Stan on M4 Mac?

The new M4 Apple Silicon chips look to have pretty impressive performance.
Has anyone tried Stan on the an M4 Mac yet?
If so, have you had any technical issues?
Are you getting noteworthy speed ups compared to your old set-up?

The M2 and M3 Macs perform really well for Stan. This is because we’re largely memory bottlenecked in large models and the ARM series is much better at dealing with asynchronous memory access.

I got one of the base-level $500 M4 Mac Minis to play around with – have only run a few Stan models on it so far, but noticing a 1.5-3x speedup relative to my laptop (a 2019 MBP w/ an i9-9980HK), which is consistent with the ~2.5x difference in Geekbench 6 scores. Note also this was using 8 chains in parallel and taking the average across chains (to better reflect the 4p + 6e core composition of the 10c M4 chip).

@jroon @Bob_Carpenter this might also interest you – I did a quick test of within-chain parallelization via reduce_sum in a toy model, comparing my Macbook’s performance to the new M4 Mac Mini’s:

functions {
  real partial_sum_lpdf(array[] real y_subset, int start, int end, real mu, real sigma) {
    return normal_lpdf(y_subset | mu, sigma);
  }
}
data {
  int<lower=1> N;
  array[N] real y;
}
parameters {
  real mu;
  real<lower=0> sigma;
}
model {
  mu ~ normal(0, 10);
  sigma ~ exponential(1);
  int grainsize = 1;
  target += reduce_sum(partial_sum_lpdf, y, grainsize, mu, sigma);
}

as a sort of empirical “benchmark” of Amdahl’s law (with BF sales, I could get a base M4 Mac Mini for ~$400, so I snagged another 3 and currently have them daisy chained together and to my macbook via TB4 bridge, distributing jobs – including Stan runs – via GNU Parallel. So I can either distribute embarassingly parallelizable runs across all of them, or do eg four independent chains with within-chain parallelization across all 4, or some combination thereof).

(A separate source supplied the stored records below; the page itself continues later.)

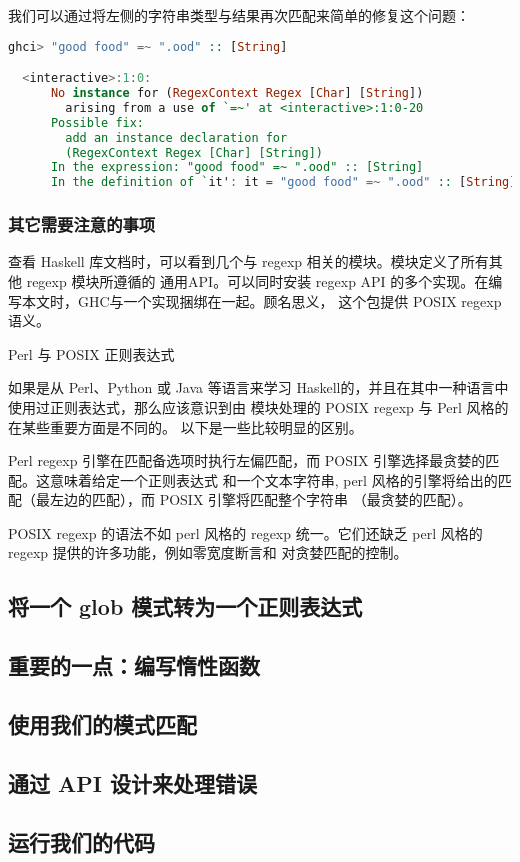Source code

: \documentclass[./main.tex]{subfiles}
\begin{document}
我们可以通过将左侧的字符串类型与结果再次匹配来简单的修复这个问题：

\begin{lstlisting}[language=Haskell]
  ghci> "good food" =~ ".ood" :: [String]

  <interactive>:1:0:
      No instance for (RegexContext Regex [Char] [String])
        arising from a use of `=~' at <interactive>:1:0-20
      Possible fix:
        add an instance declaration for
        (RegexContext Regex [Char] [String])
      In the expression: "good food" =~ ".ood" :: [String]
      In the definition of `it': it = "good food" =~ ".ood" :: [String]
\end{lstlisting}

\subsubsection*{其它需要注意的事项}

查看 Haskell 库文档时，可以看到几个与 regexp 相关的模块。模块定义了所有其他 regexp 模块所遵循的
通用API。可以同时安装 regexp API 的多个实现。在编写本文时，GHC与一个实现捆绑在一起。顾名思义，
这个包提供 POSIX regexp 语义。

\begin{anote}
  Perl 与 POSIX 正则表达式

  如果是从 Perl、Python 或 Java 等语言来学习 Haskell的，并且在其中一种语言中使用过正则表达式，那么应该意识到由
  模块处理的 POSIX regexp 与 Perl 风格的在某些重要方面是不同的。
  以下是一些比较明显的区别。

  Perl regexp 引擎在匹配备选项时执行左偏匹配，而 POSIX 引擎选择最贪婪的匹配。这意味着给定一个正则表达式
  和一个文本字符串, perl 风格的引擎将给出的匹配（最左边的匹配），而 POSIX 引擎将匹配整个字符串
  （最贪婪的匹配）。

  POSIX regexp 的语法不如 perl 风格的 regexp 统一。它们还缺乏 perl 风格的 regexp 提供的许多功能，例如零宽度断言和
  对贪婪匹配的控制。
\end{anote}

\subsection*{将一个 glob 模式转为一个正则表达式}

\subsection*{重要的一点：编写惰性函数}

\subsection*{使用我们的模式匹配}

\subsection*{通过 API 设计来处理错误}

\subsection*{运行我们的代码}
\end{document}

So anyway, I simulate N ∈ {5E2, 5E3, 5E4, 5E5} samples from a normal(2, 1.5) with the same seed and fit the above model with 1, 2, 3, 4… 12 threads, with 50 replicate fits from independent initializations (500 warmup, 500 sampling iterations), using CmdStanR calls to CmdStan. On the MBP I get this scaling:

mbp-within-chain_parallelization1960×1040 283 KB

and on the Mac Mini I get this scaling:

m4-within-chain_parallelization1960×1040 304 KB

The left axis is in “relative time”, where I divided by the maximum time across 1-12 threads to get everything in (0,1]. So:

Grey closed circles: observed average completion time for a single run (incl warmup), rescaled to a proportion of a single-threaded run

Red open circles: theoretical ideal completion time, just 1 / (1, 2, 3, 4…, 12), with no other bottlenecks (eg i/o)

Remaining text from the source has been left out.